La cattura di Matteo Messina Denaro e la sua morte non saranno mai un risarcimento. Né per le vittime, né per la democrazia che da Cosa nostra è stata condizionata e minacciata. Ma il mafioso che riempiva i cimiteri, al camposanto non ci andrà da uomo libero. E questa, nella terra dei silenzi indecifrabili, dove “la meglio parola è quella che non si dice”, è la vittoria dello Stato e una sconfitta della mafia, non solo di Messina Denaro. A differenza di suo padre, don Ciccio da Castelvetrano, che dallo Stato non si fece prendere neanche da morto. Matteo, fu il giovane boss che don Ciccio Messina Denaro mandò a studiare a Corleone, per farlo allevare da Totò Riina, “la belva”. E presto l’apprendista capobastone avrebbe messo in pratica tutte le regole del disonore. Nel 1984, a 22 anni, avrebbe mostrato sangue di ghiaccio, freddo come l’odio, quando si sarebbe trattato di mettere in pratica l’esempio del maestro cattivo corleonese. Insieme al padre verrà accusato di avere strangolato a mani nude e sciolto nell’acido 4 delinquenti. I corpi non si troveranno mai. E a quel tempo in Cassazione c’erano più assoluzioni che condanne per i morti ammazzati. Matteo né uscì pulito, mostrando d’essere all’altezza del patriarca, e di avere appreso il codice di Riina, facendosi beffe dello Stato.
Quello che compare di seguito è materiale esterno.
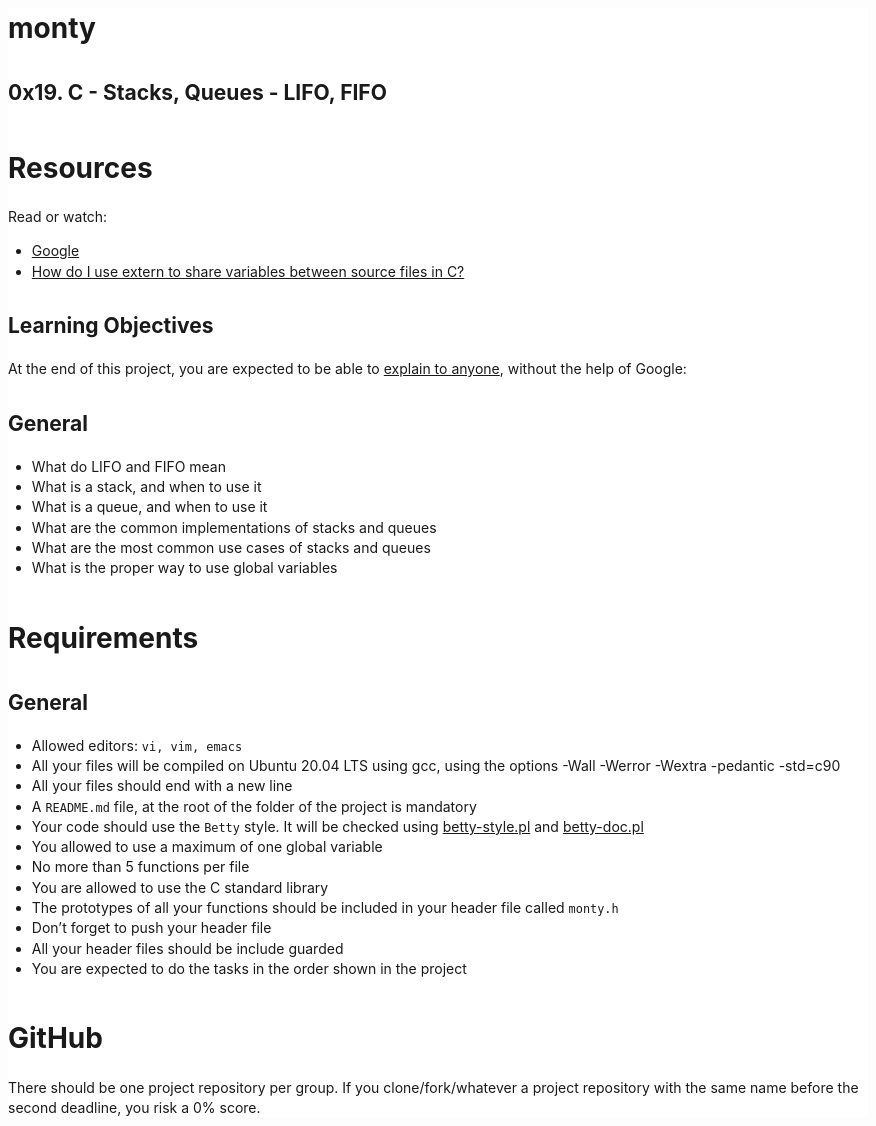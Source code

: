# monty

## 0x19. C - Stacks, Queues - LIFO, FIFO 

# Resources
Read or watch:

* [Google](https://www.google.com/webhp?q=stack%20and%20queue)
* [How do I use extern to share variables between source files in C?](https://stackoverflow.com/questions/1433204/how-do-i-use-extern-to-share-variables-between-source-files)

## Learning Objectives
At the end of this project, you are expected to be able to [explain to anyone](https://fs.blog/feynman-learning-technique/), without the help of Google:

## General
* What do LIFO and FIFO mean
* What is a stack, and when to use it
* What is a queue, and when to use it
* What are the common implementations of stacks and queues
* What are the most common use cases of stacks and queues
* What is the proper way to use global variables

# Requirements
## General
* Allowed editors: ``vi, vim, emacs``
* All your files will be compiled on Ubuntu 20.04 LTS using gcc, using the options -Wall -Werror -Wextra -pedantic -std=c90
* All your files should end with a new line
* A ``README.md`` file, at the root of the folder of the project is mandatory
* Your code should use the ``Betty`` style. It will be checked using [betty-style.pl](https://github.com/holbertonschool/Betty/blob/master/betty-style.pl) and [betty-doc.pl](https://github.com/holbertonschool/Betty/blob/master/betty-doc.pl)
* You allowed to use a maximum of one global variable
* No more than 5 functions per file
* You are allowed to use the C standard library
* The prototypes of all your functions should be included in your header file called ``monty.h``
* Don’t forget to push your header file
* All your header files should be include guarded
* You are expected to do the tasks in the order shown in the project

# GitHub
There should be one project repository per group. If you clone/fork/whatever a project repository with the same name before the second deadline, you risk a 0% score.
È così che nascono i boss. Anche lui regnava con l’arma del terrore. Ma che la mafia dei Riina, dei Provenzano, dei Messina Denaro sia finita lo si è capito non nel momento della cattura dell’ultimo superlatitante. Ma quando il suo cacciatore, perché è anche dai cacciatori che si dà peso alle prede, anziché presentarsi a volto mascherato per proteggersi dalle rappresaglie, si è offerto alle telecamere con le parole che per quelli come “u siccu” significano che lo Stato non ha paura. “Non ho nulla da nascondere – disse il colonnello Lucio Arcidiacono, comandante del primo reparto del Ros – anche perché io sono entrato nell’Arma il 28 ottobre del 1993 e un siciliano capisce bene cosa significa”. Erano gli anni in cui Messina Denaro e compagnia avevano dichiarato guerra all’Italia, con le stragi di Capaci e Via d’Amelio, l’attentato al giornalista Maurizio Costanzo, il fallito eccidio dei Carabinieri a Roma, le bombe nei musei e nelle chiese per vendicarsi della politica e del Vaticano. L’assasinio di don Pino Puglisi, il 15 settembre di quello stesso anno, approvato dall’intera “cupola”, sarà l’agguato meno costoso (un solo colpo di proiettile) e più salato. Tanto da fare infuriare Messina Denaro, come raccontano i suoi “pizzini”, il giorno in cui saprà che don Pino sarebbe stato innalzato agli onori degli altari, mentre loro, i malacarne, erano stati scomunicati.